Exercise prompt:
Only a number is wanted here: the count of lines in the data below where the string "UTRAN" occurs.

"""

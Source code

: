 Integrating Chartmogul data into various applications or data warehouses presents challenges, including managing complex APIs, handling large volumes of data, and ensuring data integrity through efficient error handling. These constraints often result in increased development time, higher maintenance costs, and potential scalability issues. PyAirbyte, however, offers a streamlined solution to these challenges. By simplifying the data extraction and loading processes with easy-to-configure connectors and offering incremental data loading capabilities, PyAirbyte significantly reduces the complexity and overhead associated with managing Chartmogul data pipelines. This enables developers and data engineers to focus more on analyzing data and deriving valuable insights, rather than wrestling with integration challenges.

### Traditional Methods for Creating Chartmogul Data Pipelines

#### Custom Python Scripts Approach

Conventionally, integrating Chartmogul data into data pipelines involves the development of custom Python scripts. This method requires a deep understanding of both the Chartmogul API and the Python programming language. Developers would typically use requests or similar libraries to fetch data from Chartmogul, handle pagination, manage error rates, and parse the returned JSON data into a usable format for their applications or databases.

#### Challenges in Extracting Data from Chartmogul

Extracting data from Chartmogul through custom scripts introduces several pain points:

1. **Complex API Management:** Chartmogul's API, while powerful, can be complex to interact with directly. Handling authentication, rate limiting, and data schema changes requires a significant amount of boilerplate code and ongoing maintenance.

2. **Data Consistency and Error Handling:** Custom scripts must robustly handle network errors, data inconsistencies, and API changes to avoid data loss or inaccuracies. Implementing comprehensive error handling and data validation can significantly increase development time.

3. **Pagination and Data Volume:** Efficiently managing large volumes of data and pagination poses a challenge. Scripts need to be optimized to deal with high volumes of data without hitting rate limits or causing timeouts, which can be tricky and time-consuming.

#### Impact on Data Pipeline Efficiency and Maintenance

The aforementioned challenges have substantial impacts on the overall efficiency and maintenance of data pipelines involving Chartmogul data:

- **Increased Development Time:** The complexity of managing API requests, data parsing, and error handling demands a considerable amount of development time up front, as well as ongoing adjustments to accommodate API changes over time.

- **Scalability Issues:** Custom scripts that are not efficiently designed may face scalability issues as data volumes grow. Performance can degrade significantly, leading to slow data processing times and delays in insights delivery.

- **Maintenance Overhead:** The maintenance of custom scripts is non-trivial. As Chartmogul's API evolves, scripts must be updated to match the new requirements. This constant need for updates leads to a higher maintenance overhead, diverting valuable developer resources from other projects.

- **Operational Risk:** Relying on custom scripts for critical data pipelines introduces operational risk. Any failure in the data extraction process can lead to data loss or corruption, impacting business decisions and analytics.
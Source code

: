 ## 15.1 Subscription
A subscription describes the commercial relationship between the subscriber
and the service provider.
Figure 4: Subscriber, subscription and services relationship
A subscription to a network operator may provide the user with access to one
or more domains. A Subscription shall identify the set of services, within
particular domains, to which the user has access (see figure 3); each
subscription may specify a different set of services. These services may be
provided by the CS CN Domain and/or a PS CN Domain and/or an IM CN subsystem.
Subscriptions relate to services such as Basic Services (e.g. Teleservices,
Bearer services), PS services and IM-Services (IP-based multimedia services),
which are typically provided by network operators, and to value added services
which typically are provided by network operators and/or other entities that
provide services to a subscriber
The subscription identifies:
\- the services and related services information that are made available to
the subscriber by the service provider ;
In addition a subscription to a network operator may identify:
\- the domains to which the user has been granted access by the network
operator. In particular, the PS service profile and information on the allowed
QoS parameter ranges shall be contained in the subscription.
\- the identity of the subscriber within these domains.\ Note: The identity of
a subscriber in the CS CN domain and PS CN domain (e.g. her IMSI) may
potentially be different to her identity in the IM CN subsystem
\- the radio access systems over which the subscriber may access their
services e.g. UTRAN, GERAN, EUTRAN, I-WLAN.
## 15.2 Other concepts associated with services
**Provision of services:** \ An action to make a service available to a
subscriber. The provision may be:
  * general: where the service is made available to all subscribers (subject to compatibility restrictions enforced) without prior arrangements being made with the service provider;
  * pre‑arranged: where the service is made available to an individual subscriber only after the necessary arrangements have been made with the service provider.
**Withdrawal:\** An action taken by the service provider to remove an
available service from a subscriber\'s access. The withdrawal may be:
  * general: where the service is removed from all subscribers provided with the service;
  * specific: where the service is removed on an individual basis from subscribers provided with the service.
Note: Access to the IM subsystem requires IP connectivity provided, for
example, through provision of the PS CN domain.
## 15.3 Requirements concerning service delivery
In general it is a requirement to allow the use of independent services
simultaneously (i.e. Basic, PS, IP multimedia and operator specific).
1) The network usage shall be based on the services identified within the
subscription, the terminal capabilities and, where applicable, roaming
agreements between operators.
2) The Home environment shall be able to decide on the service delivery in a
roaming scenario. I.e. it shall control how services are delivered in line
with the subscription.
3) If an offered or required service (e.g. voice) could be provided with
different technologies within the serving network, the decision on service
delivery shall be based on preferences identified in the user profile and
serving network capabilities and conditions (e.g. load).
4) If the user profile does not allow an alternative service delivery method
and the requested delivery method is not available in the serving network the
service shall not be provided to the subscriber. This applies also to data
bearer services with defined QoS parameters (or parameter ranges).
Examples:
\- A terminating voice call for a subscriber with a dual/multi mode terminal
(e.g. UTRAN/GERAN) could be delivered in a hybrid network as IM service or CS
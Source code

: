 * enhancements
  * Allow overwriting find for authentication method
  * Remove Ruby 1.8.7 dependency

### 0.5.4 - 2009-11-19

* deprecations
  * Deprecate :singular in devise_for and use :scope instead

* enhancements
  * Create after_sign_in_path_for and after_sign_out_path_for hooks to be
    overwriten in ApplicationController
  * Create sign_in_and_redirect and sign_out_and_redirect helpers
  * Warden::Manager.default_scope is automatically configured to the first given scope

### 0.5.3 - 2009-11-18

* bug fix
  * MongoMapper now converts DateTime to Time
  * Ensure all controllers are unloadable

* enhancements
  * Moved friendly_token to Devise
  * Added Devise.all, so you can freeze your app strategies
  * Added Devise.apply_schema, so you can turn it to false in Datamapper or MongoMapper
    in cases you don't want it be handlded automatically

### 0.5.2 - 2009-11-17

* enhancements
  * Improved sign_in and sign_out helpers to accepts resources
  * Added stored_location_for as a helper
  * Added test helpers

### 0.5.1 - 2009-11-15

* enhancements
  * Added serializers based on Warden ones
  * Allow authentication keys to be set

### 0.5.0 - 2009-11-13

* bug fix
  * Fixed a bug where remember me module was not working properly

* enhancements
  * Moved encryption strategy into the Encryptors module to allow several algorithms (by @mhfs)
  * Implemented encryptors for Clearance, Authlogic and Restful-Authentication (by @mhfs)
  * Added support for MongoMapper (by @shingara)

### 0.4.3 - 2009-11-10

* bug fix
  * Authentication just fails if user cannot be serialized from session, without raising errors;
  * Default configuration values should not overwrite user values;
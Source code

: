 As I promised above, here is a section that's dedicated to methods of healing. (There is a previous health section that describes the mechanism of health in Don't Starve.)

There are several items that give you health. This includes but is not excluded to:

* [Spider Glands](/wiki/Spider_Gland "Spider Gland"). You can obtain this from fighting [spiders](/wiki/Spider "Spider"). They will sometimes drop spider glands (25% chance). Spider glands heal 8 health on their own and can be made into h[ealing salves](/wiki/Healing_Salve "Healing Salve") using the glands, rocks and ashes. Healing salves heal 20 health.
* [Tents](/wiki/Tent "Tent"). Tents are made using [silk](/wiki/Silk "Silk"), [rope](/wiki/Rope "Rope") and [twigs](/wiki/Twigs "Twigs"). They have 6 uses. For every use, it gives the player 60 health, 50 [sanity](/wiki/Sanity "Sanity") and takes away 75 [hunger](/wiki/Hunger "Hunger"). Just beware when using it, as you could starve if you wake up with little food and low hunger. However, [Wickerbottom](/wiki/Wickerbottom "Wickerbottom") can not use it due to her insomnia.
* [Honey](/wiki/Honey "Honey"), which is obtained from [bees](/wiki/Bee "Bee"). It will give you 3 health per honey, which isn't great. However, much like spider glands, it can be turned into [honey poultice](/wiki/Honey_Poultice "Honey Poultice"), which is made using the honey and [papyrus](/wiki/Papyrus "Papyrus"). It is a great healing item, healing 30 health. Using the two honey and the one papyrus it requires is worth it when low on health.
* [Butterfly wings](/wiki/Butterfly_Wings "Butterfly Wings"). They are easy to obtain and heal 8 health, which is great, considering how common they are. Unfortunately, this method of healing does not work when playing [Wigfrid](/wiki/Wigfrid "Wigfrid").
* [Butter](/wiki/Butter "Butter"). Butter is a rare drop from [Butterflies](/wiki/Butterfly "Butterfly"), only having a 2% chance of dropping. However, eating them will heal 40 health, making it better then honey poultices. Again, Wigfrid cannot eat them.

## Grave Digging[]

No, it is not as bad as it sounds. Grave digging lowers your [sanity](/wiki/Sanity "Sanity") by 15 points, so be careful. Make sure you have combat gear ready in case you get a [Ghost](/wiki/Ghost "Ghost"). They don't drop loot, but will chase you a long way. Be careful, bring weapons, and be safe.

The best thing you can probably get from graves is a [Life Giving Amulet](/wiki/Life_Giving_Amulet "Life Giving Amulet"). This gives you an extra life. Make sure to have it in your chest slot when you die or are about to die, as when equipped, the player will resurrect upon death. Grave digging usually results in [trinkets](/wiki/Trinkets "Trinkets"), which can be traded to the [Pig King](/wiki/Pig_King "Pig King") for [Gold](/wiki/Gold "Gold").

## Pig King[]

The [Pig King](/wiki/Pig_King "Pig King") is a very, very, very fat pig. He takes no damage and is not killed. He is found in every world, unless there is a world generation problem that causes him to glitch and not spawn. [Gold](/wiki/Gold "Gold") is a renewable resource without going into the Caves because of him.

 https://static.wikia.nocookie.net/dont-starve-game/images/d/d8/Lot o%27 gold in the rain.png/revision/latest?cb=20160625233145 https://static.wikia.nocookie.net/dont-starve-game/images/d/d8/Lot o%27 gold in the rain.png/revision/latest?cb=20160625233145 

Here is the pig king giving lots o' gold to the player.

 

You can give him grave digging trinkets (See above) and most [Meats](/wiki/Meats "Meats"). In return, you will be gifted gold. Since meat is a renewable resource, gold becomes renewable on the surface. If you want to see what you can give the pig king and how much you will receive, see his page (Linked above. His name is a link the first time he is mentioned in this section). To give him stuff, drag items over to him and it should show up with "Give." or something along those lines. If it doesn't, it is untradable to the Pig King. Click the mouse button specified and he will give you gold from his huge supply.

"""

Answer box:
2